Why is it not working? #2

Open MMMazart opened 1 month ago

MMMazart commented 1 month ago

./wasmedge --dir .:. sd-api-server.wasm --model-name sd-v1.4 --model /mnt/data/zhangmingyang/t2i/models/stable-diffusion-v-1-4-GGUF/stable-diffusion-v1-4-Q8_0.gguf I executed this command, and the result is as follows, but when I send the request 'curl -X POST 'http://localhost:8080/v1/images/generations' --header 'Content-Type: application/json' --data '{"model": "sd-v1.4", "prompt": "A cute baby sea otter"}'', there is no response.
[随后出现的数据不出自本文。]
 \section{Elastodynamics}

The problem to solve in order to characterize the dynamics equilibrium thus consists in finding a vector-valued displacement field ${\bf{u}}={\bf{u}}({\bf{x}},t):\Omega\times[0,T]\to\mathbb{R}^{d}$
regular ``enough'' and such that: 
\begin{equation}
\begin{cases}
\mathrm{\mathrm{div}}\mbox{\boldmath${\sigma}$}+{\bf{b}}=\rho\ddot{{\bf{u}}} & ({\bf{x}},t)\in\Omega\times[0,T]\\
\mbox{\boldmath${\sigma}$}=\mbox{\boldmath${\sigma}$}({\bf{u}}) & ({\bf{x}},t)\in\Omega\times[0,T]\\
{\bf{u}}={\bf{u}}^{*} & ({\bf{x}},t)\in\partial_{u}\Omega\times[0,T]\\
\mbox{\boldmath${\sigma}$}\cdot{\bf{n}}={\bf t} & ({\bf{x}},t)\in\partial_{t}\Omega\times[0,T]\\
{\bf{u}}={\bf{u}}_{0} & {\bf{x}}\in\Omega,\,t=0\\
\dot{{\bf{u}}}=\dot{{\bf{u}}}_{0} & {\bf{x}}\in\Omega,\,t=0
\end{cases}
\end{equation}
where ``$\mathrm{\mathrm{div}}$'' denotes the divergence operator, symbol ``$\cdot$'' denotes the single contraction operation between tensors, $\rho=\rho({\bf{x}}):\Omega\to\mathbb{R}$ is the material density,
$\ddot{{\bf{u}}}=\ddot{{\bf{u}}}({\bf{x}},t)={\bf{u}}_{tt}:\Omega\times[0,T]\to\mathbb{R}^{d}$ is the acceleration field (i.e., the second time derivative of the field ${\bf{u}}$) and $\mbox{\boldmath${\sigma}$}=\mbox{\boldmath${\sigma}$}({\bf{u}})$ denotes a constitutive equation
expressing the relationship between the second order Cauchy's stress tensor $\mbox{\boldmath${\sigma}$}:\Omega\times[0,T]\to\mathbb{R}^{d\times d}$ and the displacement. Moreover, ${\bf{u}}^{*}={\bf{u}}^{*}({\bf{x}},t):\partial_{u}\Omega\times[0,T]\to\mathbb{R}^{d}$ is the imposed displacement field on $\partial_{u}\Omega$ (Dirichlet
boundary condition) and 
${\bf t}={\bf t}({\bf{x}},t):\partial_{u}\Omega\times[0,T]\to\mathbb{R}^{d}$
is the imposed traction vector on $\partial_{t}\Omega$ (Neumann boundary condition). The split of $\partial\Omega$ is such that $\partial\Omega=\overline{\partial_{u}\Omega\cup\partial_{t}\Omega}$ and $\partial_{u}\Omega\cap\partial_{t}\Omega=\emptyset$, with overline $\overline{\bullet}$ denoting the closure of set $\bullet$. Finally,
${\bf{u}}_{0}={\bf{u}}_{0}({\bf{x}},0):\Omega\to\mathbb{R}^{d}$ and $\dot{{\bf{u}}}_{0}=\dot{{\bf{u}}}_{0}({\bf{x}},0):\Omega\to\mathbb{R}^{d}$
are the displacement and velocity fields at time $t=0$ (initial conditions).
What is going on? image

MMMazart commented 1 month ago

现在它可以正常运行,我不知道是为什么。

MMMazart commented 1 month ago

另外一个问题是,stable-diffusion每次都是迅速响应,flux每次要加载很久,这是因为在加载模型吗?每次post请求,都需要重新加载flux模型吗?

MMMazart commented 1 month ago

另外一个问题是,stable-diffusion每次都是迅速响应,flux每次要加载很久,这是因为在加载模型吗?每次post请求,都需要重新加载flux模型吗?

时间都花费在了加载模型上

apepkuss commented 1 month ago

现在它可以正常运行,我不知道是为什么。

If no new log messages show on the screen, please check if the port you're using is in use or not.
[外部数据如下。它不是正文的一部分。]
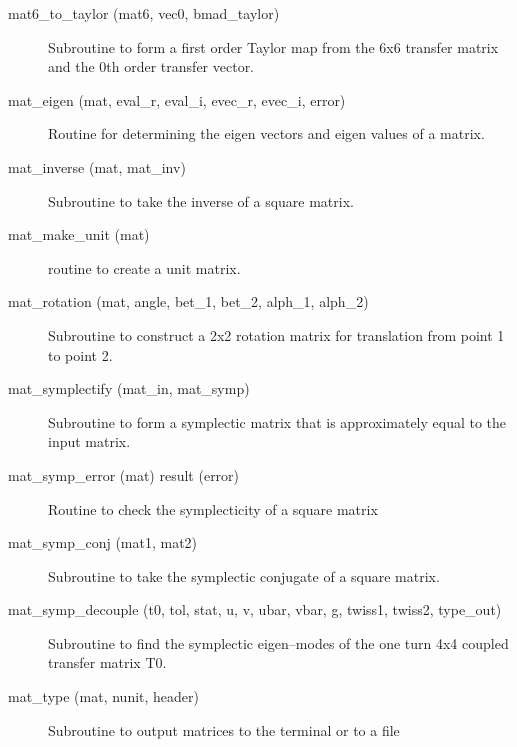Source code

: \begin{description}
\item[mat6_to_taylor (mat6, vec0, bmad_taylor)] \Newline
Subroutine to form a first order Taylor map from the 6x6 transfer matrix 
and the 0th order transfer vector. 

\label{r:mat.eigen}
\item[mat_eigen (mat, eval_r, eval_i, evec_r, evec_i, error)] \Newline 
Routine for determining the eigen vectors and eigen values of a matrix.

\label{r:mat.inverse}
\item[mat_inverse (mat, mat_inv)] \Newline
Subroutine to take the inverse of a square matrix. 

\label{r:mat.make.unit}
\item[mat_make_unit (mat)] \Newline 
     routine to create a unit matrix.

\label{r:mat.rotation}
\item[mat_rotation (mat, angle, bet_1, bet_2, alph_1, alph_2)] \Newline 
     Subroutine to construct a 2x2 rotation matrix for translation from
     point 1 to point 2.

\label{r:mat.symplectify}
\item[mat_symplectify (mat_in, mat_symp)] \Newline
Subroutine to form a symplectic matrix that is approximately equal to the input matrix. 

\label{r:mat.symp.error}
\item[mat_symp_error (mat) result (error)] \Newline
Routine to check the symplecticity of a square matrix 

\label{r:mat.symp.conj}
\item[mat_symp_conj (mat1, mat2)] \Newline 
Subroutine to take the symplectic conjugate of a square matrix.

\label{r:mat.symp.decouple}
\item[mat_symp_decouple (t0, tol, stat, u, v, ubar, vbar, g, twiss1, twiss2, type_out)] \Newline
Subroutine to find the symplectic eigen--modes of the one turn 4x4 coupled 
transfer matrix T0. 

\label{r:mat.type}
\item[mat_type (mat, nunit, header)] \Newline 
     Subroutine to output matrices to the terminal or to a file


\end{description}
另外一个问题是,stable-diffusion每次都是迅速响应,flux每次要加载很久,这是因为在加载模型吗?每次post请求,都需要重新加载flux模型吗?

The model is loaded ONLY at the stage of context initialization, and ONLY loaded once. Could you please share with us the following environment info?

Thanks a lot!

MMMazart commented 1 month ago

现在它可以正常运行,我不知道是为什么。

If no new log messages show on the screen, please check if the port you're using is in use or not.

另外一个问题是,stable-diffusion每次都是迅速响应,flux每次要加载很久,这是因为在加载模型吗?每次post请求,都需要重新加载flux模型吗?

The model is loaded ONLY at the stage of context initialization, and ONLY loaded once. Could you please share with us the following environment info?

  • Operating system
  • CPU
  • Memory
  • GPU and vRAM if present

Thanks a lot!

感谢您的回复!

MMMazart commented 1 month ago

image 他每次会卡在这里重新加载。抱歉我操作失误关闭了这个issue

MMMazart commented 1 month ago

image 他每次会卡在这里重新加载。抱歉我操作失误关闭了这个issue

Thank you. This is very important to me.

MMMazart commented 1 month ago

image 他每次会卡在这里重新加载。抱歉我操作失误关闭了这个issue

Thank you. This is very important to me.

Flux1-dev is like this every time as well. 每次运行完,gpu显存就被释放了。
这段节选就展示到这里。